Firstly, way to not even address the gaping logic flaw in your whole position that I pointed out in my last post.
They say they wanted to go home, and when they have chances to settle down on planets they reject them in favor of continuing to go back to the Alpha Quadrant.
Correct. That doesn't in any way mean "at any cost."
Last week, a co-worker invited some of us out to dinner after work. I was given an opportunity to stop and sit down for a while in a restaurant, get some nice food and chat with people. But I declined, because on that particular night, I really wanted to get home quickly. Does this mean I wanted to get home "as fast as possible, no matter the cost!"? If someone had walked in front of me as I was trying to get on the bus, would I have shoulder-tackled them into the bike rack to get them out of the way, so I could leap up the boarding stairs onto the bus (or not, if it had been one of them newfangled low-floor buses) while shouting "Out of my way! I must get home NOW, NO MATTER THE COST!"
One of the things said about VOY would be that they wouldn't be able to go to starbases (not FEDERATION Starbases, but ALL Starbases) for resupply.
What? No they didn't. It WAS, in fact, Federation starbases/stations. That was - quite specifically - the "thing they could not do" that was cited in promo spots, interviews with Rick Berman in Star Trek: The Magazine, etc. etc. when the show was about to air. The idea was that - unlike the three previous Trek shows - the at that point well-worn, traditional formula of "Oh, the ship is all fixed... guess they went to a starbase" doesn't work, since there AREN'T any.
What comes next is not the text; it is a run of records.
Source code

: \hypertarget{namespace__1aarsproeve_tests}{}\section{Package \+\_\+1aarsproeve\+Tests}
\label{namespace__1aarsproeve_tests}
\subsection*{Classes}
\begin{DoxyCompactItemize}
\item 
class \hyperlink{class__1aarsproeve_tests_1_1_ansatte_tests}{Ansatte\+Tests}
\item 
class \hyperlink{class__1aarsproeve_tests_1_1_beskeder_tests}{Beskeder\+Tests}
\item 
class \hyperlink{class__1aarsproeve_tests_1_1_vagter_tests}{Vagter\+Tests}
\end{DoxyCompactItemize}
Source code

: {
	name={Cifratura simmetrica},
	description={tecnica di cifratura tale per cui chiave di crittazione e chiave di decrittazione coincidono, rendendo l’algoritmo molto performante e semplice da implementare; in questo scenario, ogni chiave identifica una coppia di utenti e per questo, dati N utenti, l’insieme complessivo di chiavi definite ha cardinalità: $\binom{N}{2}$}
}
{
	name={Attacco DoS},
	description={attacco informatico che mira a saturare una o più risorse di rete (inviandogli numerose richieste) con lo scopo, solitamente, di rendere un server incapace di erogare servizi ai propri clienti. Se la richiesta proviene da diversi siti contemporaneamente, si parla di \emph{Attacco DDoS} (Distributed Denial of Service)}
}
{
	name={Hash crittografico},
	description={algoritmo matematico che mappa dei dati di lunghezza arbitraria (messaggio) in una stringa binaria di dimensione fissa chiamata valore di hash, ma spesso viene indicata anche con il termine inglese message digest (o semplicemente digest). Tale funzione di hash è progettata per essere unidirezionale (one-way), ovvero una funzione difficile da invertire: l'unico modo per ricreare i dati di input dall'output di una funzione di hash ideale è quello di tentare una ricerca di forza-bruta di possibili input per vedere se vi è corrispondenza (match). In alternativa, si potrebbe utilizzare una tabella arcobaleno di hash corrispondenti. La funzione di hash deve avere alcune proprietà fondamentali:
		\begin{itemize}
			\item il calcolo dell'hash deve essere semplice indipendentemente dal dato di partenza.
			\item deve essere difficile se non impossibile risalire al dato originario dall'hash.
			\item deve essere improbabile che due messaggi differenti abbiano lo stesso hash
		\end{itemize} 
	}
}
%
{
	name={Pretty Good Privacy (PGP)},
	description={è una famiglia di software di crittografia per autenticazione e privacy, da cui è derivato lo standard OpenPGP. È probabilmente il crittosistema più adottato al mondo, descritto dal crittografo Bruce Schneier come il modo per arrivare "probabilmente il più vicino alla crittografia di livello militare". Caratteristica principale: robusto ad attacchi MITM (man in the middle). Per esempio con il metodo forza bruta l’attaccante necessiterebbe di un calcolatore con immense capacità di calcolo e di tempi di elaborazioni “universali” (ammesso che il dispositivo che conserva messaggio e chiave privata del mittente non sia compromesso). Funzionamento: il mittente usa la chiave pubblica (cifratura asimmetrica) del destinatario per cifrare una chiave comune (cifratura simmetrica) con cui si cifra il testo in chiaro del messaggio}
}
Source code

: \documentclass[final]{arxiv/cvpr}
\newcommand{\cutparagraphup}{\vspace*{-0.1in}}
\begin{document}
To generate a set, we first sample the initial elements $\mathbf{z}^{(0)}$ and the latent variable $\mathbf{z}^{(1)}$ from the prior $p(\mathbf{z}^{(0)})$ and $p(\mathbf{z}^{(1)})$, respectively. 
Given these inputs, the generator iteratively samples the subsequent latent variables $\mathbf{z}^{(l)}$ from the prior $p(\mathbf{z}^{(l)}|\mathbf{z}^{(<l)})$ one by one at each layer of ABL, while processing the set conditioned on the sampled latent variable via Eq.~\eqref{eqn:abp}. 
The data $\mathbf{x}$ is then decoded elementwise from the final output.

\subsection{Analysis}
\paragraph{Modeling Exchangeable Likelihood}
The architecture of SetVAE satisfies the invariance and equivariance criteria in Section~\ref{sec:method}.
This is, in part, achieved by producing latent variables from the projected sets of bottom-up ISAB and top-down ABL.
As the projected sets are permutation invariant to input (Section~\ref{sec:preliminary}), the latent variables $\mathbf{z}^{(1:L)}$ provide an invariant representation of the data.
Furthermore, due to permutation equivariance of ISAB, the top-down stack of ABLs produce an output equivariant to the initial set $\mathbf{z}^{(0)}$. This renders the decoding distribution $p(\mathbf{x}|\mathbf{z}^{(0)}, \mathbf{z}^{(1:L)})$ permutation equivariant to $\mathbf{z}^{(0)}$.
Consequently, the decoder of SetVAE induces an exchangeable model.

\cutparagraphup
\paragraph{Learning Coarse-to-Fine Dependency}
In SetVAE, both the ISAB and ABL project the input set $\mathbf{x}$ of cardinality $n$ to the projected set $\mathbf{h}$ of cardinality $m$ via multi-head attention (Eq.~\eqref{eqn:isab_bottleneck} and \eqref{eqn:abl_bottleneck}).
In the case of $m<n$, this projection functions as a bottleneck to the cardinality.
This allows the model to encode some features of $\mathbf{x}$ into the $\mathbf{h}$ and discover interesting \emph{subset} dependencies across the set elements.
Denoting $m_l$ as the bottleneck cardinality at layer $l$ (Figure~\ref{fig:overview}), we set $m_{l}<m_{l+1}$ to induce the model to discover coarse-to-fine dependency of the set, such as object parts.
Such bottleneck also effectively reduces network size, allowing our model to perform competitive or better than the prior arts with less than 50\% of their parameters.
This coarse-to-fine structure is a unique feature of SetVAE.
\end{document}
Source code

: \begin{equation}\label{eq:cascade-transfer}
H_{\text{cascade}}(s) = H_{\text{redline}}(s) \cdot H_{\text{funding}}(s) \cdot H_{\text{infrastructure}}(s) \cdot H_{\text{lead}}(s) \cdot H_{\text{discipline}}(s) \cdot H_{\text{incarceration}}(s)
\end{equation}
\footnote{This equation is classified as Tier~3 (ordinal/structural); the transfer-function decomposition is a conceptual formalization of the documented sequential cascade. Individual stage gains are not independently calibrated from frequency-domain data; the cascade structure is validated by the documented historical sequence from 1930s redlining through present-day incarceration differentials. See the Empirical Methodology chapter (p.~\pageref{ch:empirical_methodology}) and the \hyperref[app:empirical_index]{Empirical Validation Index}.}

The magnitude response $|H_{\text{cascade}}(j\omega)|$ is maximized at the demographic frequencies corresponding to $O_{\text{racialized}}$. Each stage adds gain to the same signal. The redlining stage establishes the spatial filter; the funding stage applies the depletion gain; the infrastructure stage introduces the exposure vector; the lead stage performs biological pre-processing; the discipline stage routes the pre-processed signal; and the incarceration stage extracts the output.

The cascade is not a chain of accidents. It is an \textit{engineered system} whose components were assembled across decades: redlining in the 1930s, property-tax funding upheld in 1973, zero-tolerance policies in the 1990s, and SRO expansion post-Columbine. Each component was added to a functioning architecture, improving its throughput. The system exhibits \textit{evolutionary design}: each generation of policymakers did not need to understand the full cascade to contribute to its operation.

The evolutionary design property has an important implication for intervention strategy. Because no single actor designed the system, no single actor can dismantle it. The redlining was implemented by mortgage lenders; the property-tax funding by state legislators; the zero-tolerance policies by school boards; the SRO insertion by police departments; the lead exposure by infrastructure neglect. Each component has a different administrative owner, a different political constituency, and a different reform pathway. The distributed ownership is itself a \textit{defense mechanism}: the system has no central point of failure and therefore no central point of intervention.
Instead, we would see them getting repairs wherever and however they could, including (but certainly not limited to) stopping at stations run by DQ races for repairs or parts (something we SAW them do every now and again, just not nearly often enough). Speaking of the fact that they didn't do that often enough...
And the hatedom complained that when VOY repaired major damages between episodes it was bad because they had no support to do so. Now, would they complain about that if having no support wasn't supposed to be an intrinsic part of VOY?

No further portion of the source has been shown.